Now they are adults, they have scattered to the four winds and are brought back to the family home/academy when their father enacts his last plan in hopes of reuniting them after a fallout years ago in an attempt to save the world from an imminent apocalypse.
The huge assemblage of actors, such as Tom Hopper (Number One a.k.a. Spaceboy), David Castañeda (Number 2 a.k.a. The Kraken), Emmy Raver-Lampman (Number 3 a.k.a. The Rumor), Robert Sheehan (Number 4 a.k.a. The Seance), Aidan Gallagher (Number 5), Justin H. Min (Number 6 a.k.a The Horror) and Ellen Page (Number 7 a.k.a. The White Violin) feels right at home. Without giving too much away, most of the children — Numbers One through Six — have powers. The exception is Number Seven who has been side-lined her whole life for being “ordinary” – at least that’s what we were made to think of.

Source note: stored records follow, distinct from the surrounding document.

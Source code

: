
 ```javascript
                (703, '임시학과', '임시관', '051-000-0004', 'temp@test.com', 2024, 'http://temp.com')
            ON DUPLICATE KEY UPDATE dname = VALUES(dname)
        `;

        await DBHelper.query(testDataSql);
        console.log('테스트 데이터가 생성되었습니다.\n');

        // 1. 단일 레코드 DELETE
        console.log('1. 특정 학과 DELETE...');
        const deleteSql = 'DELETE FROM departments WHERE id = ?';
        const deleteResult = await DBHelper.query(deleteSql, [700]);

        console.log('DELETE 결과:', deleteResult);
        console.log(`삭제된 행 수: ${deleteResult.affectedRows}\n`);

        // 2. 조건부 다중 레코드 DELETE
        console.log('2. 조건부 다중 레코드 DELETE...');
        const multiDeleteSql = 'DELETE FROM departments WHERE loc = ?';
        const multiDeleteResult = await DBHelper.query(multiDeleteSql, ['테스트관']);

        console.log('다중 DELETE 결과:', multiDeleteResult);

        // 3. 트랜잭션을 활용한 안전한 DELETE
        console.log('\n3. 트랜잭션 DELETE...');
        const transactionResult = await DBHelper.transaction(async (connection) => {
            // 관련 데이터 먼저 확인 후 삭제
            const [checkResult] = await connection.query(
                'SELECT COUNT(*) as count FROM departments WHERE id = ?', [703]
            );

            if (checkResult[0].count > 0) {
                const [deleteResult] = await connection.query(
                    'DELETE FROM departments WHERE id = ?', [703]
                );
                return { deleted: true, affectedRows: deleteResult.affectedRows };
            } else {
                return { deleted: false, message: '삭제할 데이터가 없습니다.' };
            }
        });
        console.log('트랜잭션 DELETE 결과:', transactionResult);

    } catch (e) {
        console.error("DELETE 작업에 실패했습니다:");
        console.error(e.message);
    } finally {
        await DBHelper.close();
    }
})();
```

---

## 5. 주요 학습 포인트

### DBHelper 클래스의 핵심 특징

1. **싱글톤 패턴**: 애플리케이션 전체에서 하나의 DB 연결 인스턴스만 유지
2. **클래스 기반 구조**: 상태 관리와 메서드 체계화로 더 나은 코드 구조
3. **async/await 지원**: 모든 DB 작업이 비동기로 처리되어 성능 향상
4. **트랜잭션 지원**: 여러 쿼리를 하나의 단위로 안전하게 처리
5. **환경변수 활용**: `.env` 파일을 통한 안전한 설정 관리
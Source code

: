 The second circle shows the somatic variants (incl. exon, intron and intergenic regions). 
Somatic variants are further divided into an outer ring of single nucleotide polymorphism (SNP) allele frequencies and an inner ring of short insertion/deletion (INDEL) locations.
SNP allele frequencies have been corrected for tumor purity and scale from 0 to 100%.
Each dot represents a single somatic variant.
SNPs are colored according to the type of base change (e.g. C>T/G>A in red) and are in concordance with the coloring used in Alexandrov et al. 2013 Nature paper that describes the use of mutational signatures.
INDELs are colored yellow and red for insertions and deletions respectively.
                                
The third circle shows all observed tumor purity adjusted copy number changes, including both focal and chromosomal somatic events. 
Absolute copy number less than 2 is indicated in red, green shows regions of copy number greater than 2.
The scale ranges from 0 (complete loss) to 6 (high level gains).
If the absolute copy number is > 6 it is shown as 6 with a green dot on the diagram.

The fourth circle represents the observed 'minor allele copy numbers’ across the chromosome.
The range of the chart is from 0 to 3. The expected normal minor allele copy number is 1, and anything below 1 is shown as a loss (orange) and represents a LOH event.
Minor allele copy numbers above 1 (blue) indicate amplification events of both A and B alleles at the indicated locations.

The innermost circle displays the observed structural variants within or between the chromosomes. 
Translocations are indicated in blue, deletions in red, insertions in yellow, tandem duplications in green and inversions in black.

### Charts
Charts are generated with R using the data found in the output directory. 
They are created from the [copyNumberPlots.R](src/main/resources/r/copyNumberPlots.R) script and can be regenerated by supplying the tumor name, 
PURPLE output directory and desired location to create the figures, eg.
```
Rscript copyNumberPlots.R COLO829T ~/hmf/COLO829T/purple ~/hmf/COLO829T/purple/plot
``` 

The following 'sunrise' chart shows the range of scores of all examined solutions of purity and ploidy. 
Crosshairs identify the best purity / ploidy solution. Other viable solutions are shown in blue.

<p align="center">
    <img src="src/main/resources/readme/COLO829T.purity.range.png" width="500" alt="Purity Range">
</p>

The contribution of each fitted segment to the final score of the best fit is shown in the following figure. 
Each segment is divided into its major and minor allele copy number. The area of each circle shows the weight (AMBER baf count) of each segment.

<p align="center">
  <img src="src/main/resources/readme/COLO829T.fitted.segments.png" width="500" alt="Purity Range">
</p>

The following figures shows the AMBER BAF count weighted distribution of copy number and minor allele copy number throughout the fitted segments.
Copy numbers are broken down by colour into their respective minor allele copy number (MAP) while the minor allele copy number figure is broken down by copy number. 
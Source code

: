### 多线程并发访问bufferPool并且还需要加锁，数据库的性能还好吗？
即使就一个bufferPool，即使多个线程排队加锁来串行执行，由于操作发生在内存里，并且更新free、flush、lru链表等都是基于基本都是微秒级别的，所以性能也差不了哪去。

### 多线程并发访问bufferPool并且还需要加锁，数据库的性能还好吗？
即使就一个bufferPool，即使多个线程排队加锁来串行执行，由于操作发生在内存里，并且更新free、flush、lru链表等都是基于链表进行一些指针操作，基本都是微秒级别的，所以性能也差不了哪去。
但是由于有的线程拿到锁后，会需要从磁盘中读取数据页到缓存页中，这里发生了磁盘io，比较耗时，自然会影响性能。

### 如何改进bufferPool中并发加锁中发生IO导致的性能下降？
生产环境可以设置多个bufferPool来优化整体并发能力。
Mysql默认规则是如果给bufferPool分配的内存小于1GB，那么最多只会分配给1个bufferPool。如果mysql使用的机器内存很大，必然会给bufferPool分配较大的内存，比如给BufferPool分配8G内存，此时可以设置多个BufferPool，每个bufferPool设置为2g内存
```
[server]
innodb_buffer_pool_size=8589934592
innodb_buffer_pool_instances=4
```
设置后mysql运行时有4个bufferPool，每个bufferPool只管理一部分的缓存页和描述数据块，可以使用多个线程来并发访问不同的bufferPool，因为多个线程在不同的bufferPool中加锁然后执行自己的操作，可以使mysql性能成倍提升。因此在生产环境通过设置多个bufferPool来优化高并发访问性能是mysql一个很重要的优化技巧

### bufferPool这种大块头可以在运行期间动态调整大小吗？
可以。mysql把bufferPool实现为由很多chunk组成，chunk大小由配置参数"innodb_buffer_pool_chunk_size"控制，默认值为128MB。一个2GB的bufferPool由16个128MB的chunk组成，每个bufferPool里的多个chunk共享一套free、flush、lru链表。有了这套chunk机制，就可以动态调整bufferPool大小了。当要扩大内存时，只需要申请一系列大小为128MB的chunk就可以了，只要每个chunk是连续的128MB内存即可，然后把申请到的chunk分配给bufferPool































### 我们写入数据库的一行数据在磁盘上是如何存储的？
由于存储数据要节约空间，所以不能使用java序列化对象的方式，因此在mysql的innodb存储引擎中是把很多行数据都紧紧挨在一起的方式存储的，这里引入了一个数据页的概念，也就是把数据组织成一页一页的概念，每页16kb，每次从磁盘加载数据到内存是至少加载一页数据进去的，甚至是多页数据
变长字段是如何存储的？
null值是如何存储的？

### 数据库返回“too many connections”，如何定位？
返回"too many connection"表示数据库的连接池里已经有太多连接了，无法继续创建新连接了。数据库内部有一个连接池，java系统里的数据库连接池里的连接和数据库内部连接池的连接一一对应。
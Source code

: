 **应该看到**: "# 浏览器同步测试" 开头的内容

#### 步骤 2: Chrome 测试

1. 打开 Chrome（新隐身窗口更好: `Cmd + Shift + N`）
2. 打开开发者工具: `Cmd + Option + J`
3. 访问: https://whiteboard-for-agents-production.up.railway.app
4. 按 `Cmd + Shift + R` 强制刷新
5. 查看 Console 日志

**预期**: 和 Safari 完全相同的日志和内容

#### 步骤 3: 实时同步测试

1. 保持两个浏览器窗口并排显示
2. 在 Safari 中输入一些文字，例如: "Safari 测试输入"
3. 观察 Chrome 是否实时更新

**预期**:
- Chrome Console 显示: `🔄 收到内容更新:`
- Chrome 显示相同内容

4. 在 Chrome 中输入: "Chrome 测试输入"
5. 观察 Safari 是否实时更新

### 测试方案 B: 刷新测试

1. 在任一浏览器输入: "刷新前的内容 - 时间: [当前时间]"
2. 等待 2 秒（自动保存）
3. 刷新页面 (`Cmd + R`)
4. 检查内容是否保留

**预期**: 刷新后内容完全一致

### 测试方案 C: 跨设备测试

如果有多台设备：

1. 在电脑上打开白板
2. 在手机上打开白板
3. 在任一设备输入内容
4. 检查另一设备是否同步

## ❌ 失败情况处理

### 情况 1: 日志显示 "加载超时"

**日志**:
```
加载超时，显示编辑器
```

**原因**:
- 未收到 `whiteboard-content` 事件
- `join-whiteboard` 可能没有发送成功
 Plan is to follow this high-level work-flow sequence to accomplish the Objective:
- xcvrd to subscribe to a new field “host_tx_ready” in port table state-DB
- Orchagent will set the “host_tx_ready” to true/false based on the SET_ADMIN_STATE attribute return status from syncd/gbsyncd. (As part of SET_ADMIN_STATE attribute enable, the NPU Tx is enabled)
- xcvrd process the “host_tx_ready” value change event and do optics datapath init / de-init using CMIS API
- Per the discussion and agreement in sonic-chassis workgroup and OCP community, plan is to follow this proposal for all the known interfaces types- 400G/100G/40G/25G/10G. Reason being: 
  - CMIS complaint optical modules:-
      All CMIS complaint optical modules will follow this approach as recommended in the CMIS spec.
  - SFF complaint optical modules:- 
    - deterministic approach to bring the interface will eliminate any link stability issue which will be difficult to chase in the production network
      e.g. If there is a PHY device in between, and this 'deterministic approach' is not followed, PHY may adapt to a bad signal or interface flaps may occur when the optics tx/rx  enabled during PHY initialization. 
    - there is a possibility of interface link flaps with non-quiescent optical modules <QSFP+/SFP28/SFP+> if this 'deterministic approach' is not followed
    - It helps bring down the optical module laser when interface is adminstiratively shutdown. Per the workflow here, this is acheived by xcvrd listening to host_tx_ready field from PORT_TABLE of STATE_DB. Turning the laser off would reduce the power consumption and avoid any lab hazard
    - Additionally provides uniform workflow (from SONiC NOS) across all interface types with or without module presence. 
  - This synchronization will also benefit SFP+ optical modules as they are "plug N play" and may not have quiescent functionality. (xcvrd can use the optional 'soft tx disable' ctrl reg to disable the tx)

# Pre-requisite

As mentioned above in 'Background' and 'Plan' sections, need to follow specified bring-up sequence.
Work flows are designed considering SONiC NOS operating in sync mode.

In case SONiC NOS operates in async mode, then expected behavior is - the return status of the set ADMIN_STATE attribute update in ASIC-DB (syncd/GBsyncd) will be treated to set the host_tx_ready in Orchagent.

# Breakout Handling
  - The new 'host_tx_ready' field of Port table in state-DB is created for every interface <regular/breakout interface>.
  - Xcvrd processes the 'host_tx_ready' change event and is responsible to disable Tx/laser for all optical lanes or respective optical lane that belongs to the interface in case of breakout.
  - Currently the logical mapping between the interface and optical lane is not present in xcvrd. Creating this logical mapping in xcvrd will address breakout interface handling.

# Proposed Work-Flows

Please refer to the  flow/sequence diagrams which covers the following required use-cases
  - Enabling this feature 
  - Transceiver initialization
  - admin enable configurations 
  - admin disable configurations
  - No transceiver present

The story builds slowly, making ample use of flashbacks (and some flash forwards) to tell the tale. Even by the fifth episode, I still wasn’t sure where the plot was headed, despite the looming apocalypse. However, the story starts happening from the second half onwards, where more discoveries will be made and unmade. And while knife throwing seems pretty mundane, and talking to dead people isn’t altogether new, it’s the way “The Umbrella Academy” puts it all together that makes you squeal with glee.
What I did love, however, was the clever use of music. There’s a scene in which all the siblings retreat to their own rooms after the funeral, a record starts playing (Tiffany’s I Think We’re Alone Now) and everyone starts dancing to the music. It’s a poignant moment of solidarity that reflects the familiarity found in a family unit. It’s clever and the choice of music really sells it.
Overall, “The Umbrella Academy” is surprisingly emotional, capturing the feeling of remorse that often comes with hurting our loved ones. From a powerless hero to a super strong kid desperate to please his father, The Umbrella Academy brings a whole new perspective to a genre that previously seemed fixed in its approach.